▶ [WHAT IS EXPECTED]
Would you return each entry exactly as written, omitting any pictures?

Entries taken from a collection
──────

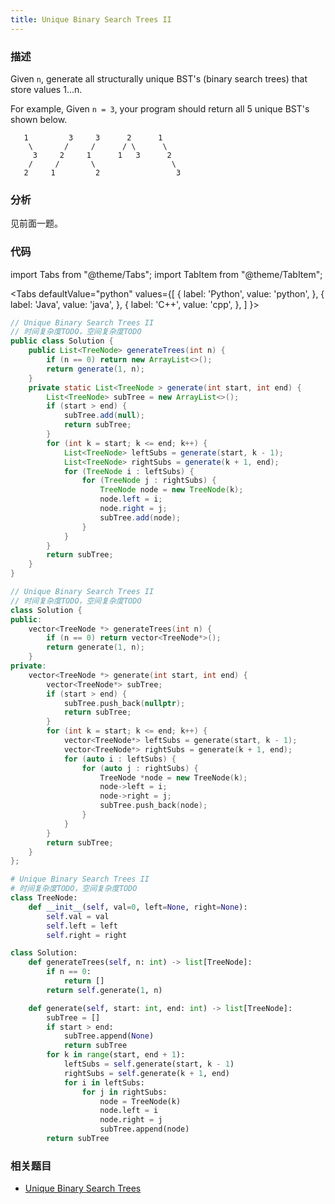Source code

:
 ```yaml
---
title: Unique Binary Search Trees II
---
```


### 描述

Given `n`, generate all structurally unique BST's (binary search trees) that store values 1...n.

For example,
Given `n = 3`, your program should return all 5 unique BST's shown below.

```
   1         3     3      2      1
    \       /     /      / \      \
     3     2     1      1   3      2
    /     /       \                 \
   2     1         2                 3
```

### 分析

见前面一题。

### 代码

import Tabs from "@theme/Tabs";
import TabItem from "@theme/TabItem";

<Tabs
defaultValue="python"
values={[
{ label: 'Python', value: 'python', },
{ label: 'Java', value: 'java', },
{ label: 'C++', value: 'cpp', },
]
}>
<TabItem value="java">

```java
// Unique Binary Search Trees II
// 时间复杂度TODO，空间复杂度TODO
public class Solution {
    public List<TreeNode> generateTrees(int n) {
        if (n == 0) return new ArrayList<>();
        return generate(1, n);
    }
    private static List<TreeNode > generate(int start, int end) {
        List<TreeNode> subTree = new ArrayList<>();
        if (start > end) {
            subTree.add(null);
            return subTree;
        }
        for (int k = start; k <= end; k++) {
            List<TreeNode> leftSubs = generate(start, k - 1);
            List<TreeNode> rightSubs = generate(k + 1, end);
            for (TreeNode i : leftSubs) {
                for (TreeNode j : rightSubs) {
                    TreeNode node = new TreeNode(k);
                    node.left = i;
                    node.right = j;
                    subTree.add(node);
                }
            }
        }
        return subTree;
    }
}
```

</TabItem>
<TabItem value="cpp">

```cpp
// Unique Binary Search Trees II
// 时间复杂度TODO，空间复杂度TODO
class Solution {
public:
    vector<TreeNode *> generateTrees(int n) {
        if (n == 0) return vector<TreeNode*>();
        return generate(1, n);
    }
private:
    vector<TreeNode *> generate(int start, int end) {
        vector<TreeNode*> subTree;
        if (start > end) {
            subTree.push_back(nullptr);
            return subTree;
        }
        for (int k = start; k <= end; k++) {
            vector<TreeNode*> leftSubs = generate(start, k - 1);
            vector<TreeNode*> rightSubs = generate(k + 1, end);
            for (auto i : leftSubs) {
                for (auto j : rightSubs) {
                    TreeNode *node = new TreeNode(k);
                    node->left = i;
                    node->right = j;
                    subTree.push_back(node);
                }
            }
        }
        return subTree;
    }
};
```

</TabItem>

<TabItem value="python">

```python
# Unique Binary Search Trees II
# 时间复杂度TODO，空间复杂度TODO
class TreeNode:
    def __init__(self, val=0, left=None, right=None):
        self.val = val
        self.left = left
        self.right = right

class Solution:
    def generateTrees(self, n: int) -> list[TreeNode]:
        if n == 0:
            return []
        return self.generate(1, n)

    def generate(self, start: int, end: int) -> list[TreeNode]:
        subTree = []
        if start > end:
            subTree.append(None)
            return subTree
        for k in range(start, end + 1):
            leftSubs = self.generate(start, k - 1)
            rightSubs = self.generate(k + 1, end)
            for i in leftSubs:
                for j in rightSubs:
                    node = TreeNode(k)
                    node.left = i
                    node.right = j
                    subTree.append(node)
        return subTree
```

</TabItem>
</Tabs>

### 相关题目

- [Unique Binary Search Trees](unique-binary-search-trees.md)

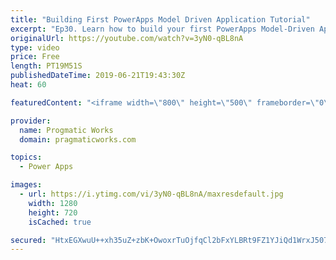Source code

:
 ```yaml
---
title: "Building First PowerApps Model Driven Application Tutorial"
excerpt: "Ep30. Learn how to build your first PowerApps Model-Driven Application in just a few minutes. Work along with me while we build an application together with a business process and a screen to edit several entities.   To build a canvas application, check out this video: https://www.youtube.com/watch?v=CubdnBklOzg&t=4s"
originalUrl: https://youtube.com/watch?v=3yN0-qBL8nA
type: video
price: Free
length: PT19M51S
publishedDateTime: 2019-06-21T19:43:30Z
heat: 60

featuredContent: "<iframe width=\"800\" height=\"500\" frameborder=\"0\" src=\"https://www.youtube.com/embed/3yN0-qBL8nA\" allow=\"accelerometer; autoplay; encrypted-media; gyroscope; picture-in-picture\" allowfullscreen></iframe>"

provider:
  name: Progmatic Works
  domain: pragmaticworks.com

topics:
  - Power Apps

images:
  - url: https://i.ytimg.com/vi/3yN0-qBL8nA/maxresdefault.jpg
    width: 1280
    height: 720
    isCached: true

secured: "HtxEGXwuU++xh35uZ+zbK+OwoxrTuOjfqCl2bFxYLBRt9FZ1YJiQd1WrxJ507A8Dg6ONqrKPXDFcWFppXSDtWjBSooS507vgRSI9eYdkVLe5XbRO/geSkeT88sxj4rUm0Rf5/0AFzdT7n2QLPUkJEz3397ODfnG86EZw66sVKUfgsCg1vU/yBG+P20jwmJ73h6GLjquK/kHW4AsXUhk3FRznd6DqMPZiBhvXbSTalmBfuQii0l1RFRfMc/+Xe0CTI3U0SSvOUIPUeOHscpfdCcn4qomoaW4dNXVBIcJtNT2BllUGVOKi5dX0qzAqNog+keQsgrP8vLPPcj0t4pdALDgP0R0d2NGafahACZLBaEA8dIz/KtoqLEcEga70TW4x9qXRVU/kEgjKEf5+s/q/TRRYnOnEvmXBzBjEc20P2i4=;yEhmeJ9zow2ClfK1dnBT4g=="
---
```


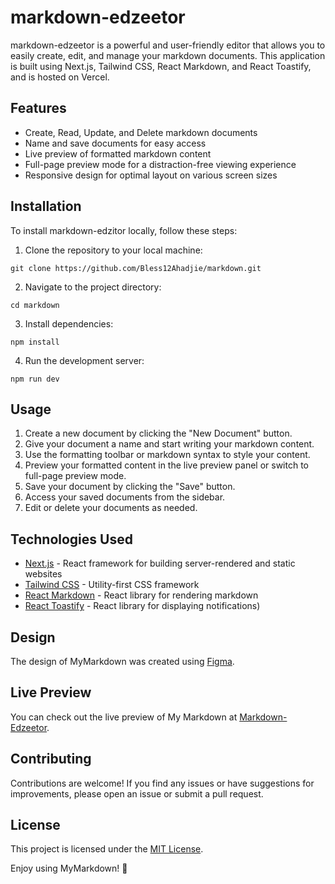 # markdown-edzeetor

markdown-edzeetor is a powerful and user-friendly editor that allows you to easily create, edit, and manage your markdown documents. This application is built using Next.js, Tailwind CSS, React Markdown, and React Toastify, and is hosted on Vercel.

## Features

- Create, Read, Update, and Delete markdown documents
- Name and save documents for easy access
- Live preview of formatted markdown content
- Full-page preview mode for a distraction-free viewing experience
- Responsive design for optimal layout on various screen sizes

## Installation

To install markdown-edzitor locally, follow these steps:

1. Clone the repository to your local machine:

```
git clone https://github.com/Bless12Ahadjie/markdown.git
```

2. Navigate to the project directory:

```
cd markdown
```

3. Install dependencies:

```
npm install
```

4. Run the development server:

```
npm run dev
```

## Usage

1. Create a new document by clicking the "New Document" button.
2. Give your document a name and start writing your markdown content.
3. Use the formatting toolbar or markdown syntax to style your content.
4. Preview your formatted content in the live preview panel or switch to full-page preview mode.
5. Save your document by clicking the "Save" button.
6. Access your saved documents from the sidebar.
7. Edit or delete your documents as needed.


## Technologies Used

- [Next.js](https://nextjs.org/) - React framework for building server-rendered and static websites
- [Tailwind CSS](https://tailwindcss.com/) - Utility-first CSS framework
- [React Markdown](https://github.com/remarkjs/react-markdown) - React library for rendering markdown
- [React Toastify](https://fkhadra.github.io/react-toastify/) - React library for displaying notifications)

## Design

The design of MyMarkdown was created using [Figma](https://www.figma.com/).
## Live Preview

You can check out the live preview of My Markdown at [Markdown-Edzeetor](https://markdown-edzitor.vercel.app/).

## Contributing

Contributions are welcome! If you find any issues or have suggestions for improvements, please open an issue or submit a pull request.

## License

This project is licensed under the [MIT License](LICENSE).

Enjoy using MyMarkdown! 🚀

──────

▶ [YOUR RESPONSE]
Source code

:
 ```yaml
---
title: Unique Binary Search Trees II
---
```


### 描述

Given `n`, generate all structurally unique BST's (binary search trees) that store values 1...n.

For example,
Given `n = 3`, your program should return all 5 unique BST's shown below.

```
   1         3     3      2      1
    \       /     /      / \      \
     3     2     1      1   3      2
    /     /       \                 \
   2     1         2                 3
```

### 分析

见前面一题。

### 代码

import Tabs from "@theme/Tabs";
import TabItem from "@theme/TabItem";

<Tabs
defaultValue="python"
values={[
{ label: 'Python', value: 'python', },
{ label: 'Java', value: 'java', },
{ label: 'C++', value: 'cpp', },
]
}>
<TabItem value="java">

```java
// Unique Binary Search Trees II
// 时间复杂度TODO，空间复杂度TODO
public class Solution {
    public List<TreeNode> generateTrees(int n) {
        if (n == 0) return new ArrayList<>();
        return generate(1, n);
    }
    private static List<TreeNode > generate(int start, int end) {
        List<TreeNode> subTree = new ArrayList<>();
        if (start > end) {
            subTree.add(null);
            return subTree;
        }
        for (int k = start; k <= end; k++) {
            List<TreeNode> leftSubs = generate(start, k - 1);
            List<TreeNode> rightSubs = generate(k + 1, end);
            for (TreeNode i : leftSubs) {
                for (TreeNode j : rightSubs) {
                    TreeNode node = new TreeNode(k);
                    node.left = i;
                    node.right = j;
                    subTree.add(node);
                }
            }
        }
        return subTree;
    }
}
```

</TabItem>
<TabItem value="cpp">

```cpp
// Unique Binary Search Trees II
// 时间复杂度TODO，空间复杂度TODO
class Solution {
public:
    vector<TreeNode *> generateTrees(int n) {
        if (n == 0) return vector<TreeNode*>();
        return generate(1, n);
    }
private:
    vector<TreeNode *> generate(int start, int end) {
        vector<TreeNode*> subTree;
        if (start > end) {
            subTree.push_back(nullptr);
            return subTree;
        }
        for (int k = start; k <= end; k++) {
            vector<TreeNode*> leftSubs = generate(start, k - 1);
            vector<TreeNode*> rightSubs = generate(k + 1, end);
            for (auto i : leftSubs) {
                for (auto j : rightSubs) {
                    TreeNode *node = new TreeNode(k);
                    node->left = i;
                    node->right = j;
                    subTree.push_back(node);
                }
            }
        }
        return subTree;
    }
};
```

</TabItem>

<TabItem value="python">

```python
# Unique Binary Search Trees II
# 时间复杂度TODO，空间复杂度TODO
class TreeNode:
    def __init__(self, val=0, left=None, right=None):
        self.val = val
        self.left = left
        self.right = right

class Solution:
    def generateTrees(self, n: int) -> list[TreeNode]:
        if n == 0:
            return []
        return self.generate(1, n)

    def generate(self, start: int, end: int) -> list[TreeNode]:
        subTree = []
        if start > end:
            subTree.append(None)
            return subTree
        for k in range(start, end + 1):
            leftSubs = self.generate(start, k - 1)
            rightSubs = self.generate(k + 1, end)
            for i in leftSubs:
                for j in rightSubs:
                    node = TreeNode(k)
                    node.left = i
                    node.right = j
                    subTree.append(node)
        return subTree
```

</TabItem>
</Tabs>

### 相关题目

- [Unique Binary Search Trees](unique-binary-search-trees.md)

Source code

:
 ```yaml
---
title: "Building First PowerApps Model Driven Application Tutorial"
excerpt: "Ep30. Learn how to build your first PowerApps Model-Driven Application in just a few minutes. Work along with me while we build an application together with a business process and a screen to edit several entities.   To build a canvas application, check out this video: https://www.youtube.com/watch?v=CubdnBklOzg&t=4s"
originalUrl: https://youtube.com/watch?v=3yN0-qBL8nA
type: video
price: Free
length: PT19M51S
publishedDateTime: 2019-06-21T19:43:30Z
heat: 60

featuredContent: "<iframe width=\"800\" height=\"500\" frameborder=\"0\" src=\"https://www.youtube.com/embed/3yN0-qBL8nA\" allow=\"accelerometer; autoplay; encrypted-media; gyroscope; picture-in-picture\" allowfullscreen></iframe>"

provider:
  name: Progmatic Works
  domain: pragmaticworks.com

topics:
  - Power Apps

images:
  - url: https://i.ytimg.com/vi/3yN0-qBL8nA/maxresdefault.jpg
    width: 1280
    height: 720
    isCached: true

secured: "HtxEGXwuU++xh35uZ+zbK+OwoxrTuOjfqCl2bFxYLBRt9FZ1YJiQd1WrxJ507A8Dg6ONqrKPXDFcWFppXSDtWjBSooS507vgRSI9eYdkVLe5XbRO/geSkeT88sxj4rUm0Rf5/0AFzdT7n2QLPUkJEz3397ODfnG86EZw66sVKUfgsCg1vU/yBG+P20jwmJ73h6GLjquK/kHW4AsXUhk3FRznd6DqMPZiBhvXbSTalmBfuQii0l1RFRfMc/+Xe0CTI3U0SSvOUIPUeOHscpfdCcn4qomoaW4dNXVBIcJtNT2BllUGVOKi5dX0qzAqNog+keQsgrP8vLPPcj0t4pdALDgP0R0d2NGafahACZLBaEA8dIz/KtoqLEcEga70TW4x9qXRVU/kEgjKEf5+s/q/TRRYnOnEvmXBzBjEc20P2i4=;yEhmeJ9zow2ClfK1dnBT4g=="
---
```


 # markdown-edzeetor

markdown-edzeetor is a powerful and user-friendly editor that allows you to easily create, edit, and manage your markdown documents. This application is built using Next.js, Tailwind CSS, React Markdown, and React Toastify, and is hosted on Vercel.

## Features

- Create, Read, Update, and Delete markdown documents
- Name and save documents for easy access
- Live preview of formatted markdown content
- Full-page preview mode for a distraction-free viewing experience
- Responsive design for optimal layout on various screen sizes

## Installation

To install markdown-edzitor locally, follow these steps:

1. Clone the repository to your local machine:

```
git clone https://github.com/Bless12Ahadjie/markdown.git
```

2. Navigate to the project directory:

```
cd markdown
```

3. Install dependencies:

```
npm install
```

4. Run the development server:

```
npm run dev
```

## Usage

1. Create a new document by clicking the "New Document" button.
2. Give your document a name and start writing your markdown content.
3. Use the formatting toolbar or markdown syntax to style your content.
4. Preview your formatted content in the live preview panel or switch to full-page preview mode.
5. Save your document by clicking the "Save" button.
6. Access your saved documents from the sidebar.
7. Edit or delete your documents as needed.


## Technologies Used

- [Next.js](https://nextjs.org/) - React framework for building server-rendered and static websites
- [Tailwind CSS](https://tailwindcss.com/) - Utility-first CSS framework
- [React Markdown](https://github.com/remarkjs/react-markdown) - React library for rendering markdown
- [React Toastify](https://fkhadra.github.io/react-toastify/) - React library for displaying notifications)

## Design

The design of MyMarkdown was created using [Figma](https://www.figma.com/).
## Live Preview

You can check out the live preview of My Markdown at [Markdown-Edzeetor](https://markdown-edzitor.vercel.app/).

## Contributing

Contributions are welcome! If you find any issues or have suggestions for improvements, please open an issue or submit a pull request.

## License

This project is licensed under the [MIT License](LICENSE).

Enjoy using MyMarkdown! 🚀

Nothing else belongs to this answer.